If you make Divisionals a team event, you'd have to change how people qualify for all stars. That would be fine, but it's a bigger change than just making Divisionals a team event.


Isn’t every A meet an IAS qualifier? How is. Divisionals different?
Anonymous
Post 07/19/2025 05:55     Subject: Any recourse for kids skipped on ladder for Divisionals?

Anonymous wrote:
Anonymous wrote:Honest question from an MCSL parent, why isn’t divisionals a team meet? I don’t understand why they wouldn’t score it that way.

IAS is the individual competition, divisionals is still the same teams competing against each other in a head to head meet.

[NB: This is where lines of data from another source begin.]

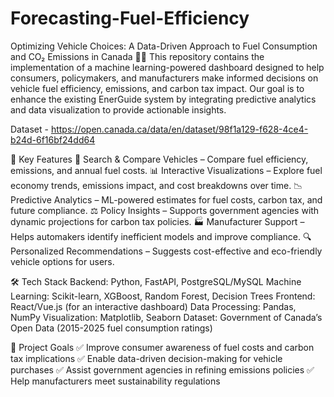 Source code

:# Forecasting-Fuel-Efficiency

Optimizing Vehicle Choices: A Data-Driven Approach to Fuel Consumption and CO₂ Emissions in Canada 🚗🌿
This repository contains the implementation of a machine learning-powered dashboard designed to help consumers, policymakers, and manufacturers make informed decisions on vehicle fuel efficiency, emissions, and carbon tax impact. Our goal is to enhance the existing EnerGuide system by integrating predictive analytics and data visualization to provide actionable insights.

Dataset - https://open.canada.ca/data/en/dataset/98f1a129-f628-4ce4-b24d-6f16bf24dd64

📌 Key Features
🚙 Search & Compare Vehicles – Compare fuel efficiency, emissions, and annual fuel costs.
📊 Interactive Visualizations – Explore fuel economy trends, emissions impact, and cost breakdowns over time.
📉 Predictive Analytics – ML-powered estimates for fuel costs, carbon tax, and future compliance.
⚖️ Policy Insights – Supports government agencies with dynamic projections for carbon tax policies.
🏭 Manufacturer Support – Helps automakers identify inefficient models and improve compliance.
🔍 Personalized Recommendations – Suggests cost-effective and eco-friendly vehicle options for users.

🛠 Tech Stack
Backend: Python, FastAPI, PostgreSQL/MySQL
Machine Learning: Scikit-learn, XGBoost, Random Forest, Decision Trees
Frontend: React/Vue.js (for an interactive dashboard)
Data Processing: Pandas, NumPy
Visualization: Matplotlib, Seaborn
Dataset: Government of Canada’s Open Data (2015-2025 fuel consumption ratings)

🚀 Project Goals
✅ Improve consumer awareness of fuel costs and carbon tax implications
✅ Enable data-driven decision-making for vehicle purchases
✅ Assist government agencies in refining emissions policies
✅ Help manufacturers meet sustainability regulations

This would erase this problem completely bc the coaches would place swimmers according to what would put the team in the best position and no one else would be involved in the decision making.


Because Divisionals is the qualifying meet for IAS. If it were a team event, coaches would assign kids based on maximizing team results, not maximizing individual chances to make all stars.

Example: a team has 3 kids who are pretty fast in Freestyle. Only one is fast enough to make IAS, but the other two are also fast enough to earn points for the team. The fastest kid is also a point-earner in backstroke, but not fast enough for IAS. Team does not have other fast backstrokers. As an individual event, that swimmer would swim freestyle for a shot at all stars. As a team event, that swimmer would be put into backstroke so the team could score points in both events, but nobody would qualify for IAS.

If you make Divisionals a team event, you'd have to change how people qualify for all stars. That would be fine, but it's a bigger change than just making Divisionals a team event.


But it isn’t just an individual event. If it was just individual then the 12 fastest kids in the division would swim, instead of the two fastest from each team.
Anonymous
Post 07/18/2025 23:05     Subject: Any recourse for kids skipped on ladder for Divisionals?

So since its not a team event, we can all agree it is wrong for a team rep to assign a slower swimmer to a slot sought by someone higher on the ladder right?

You are hurting one swimmer's individual chances to make another kid .... feel better about getting an unearned slot? Wonder how this one is being received.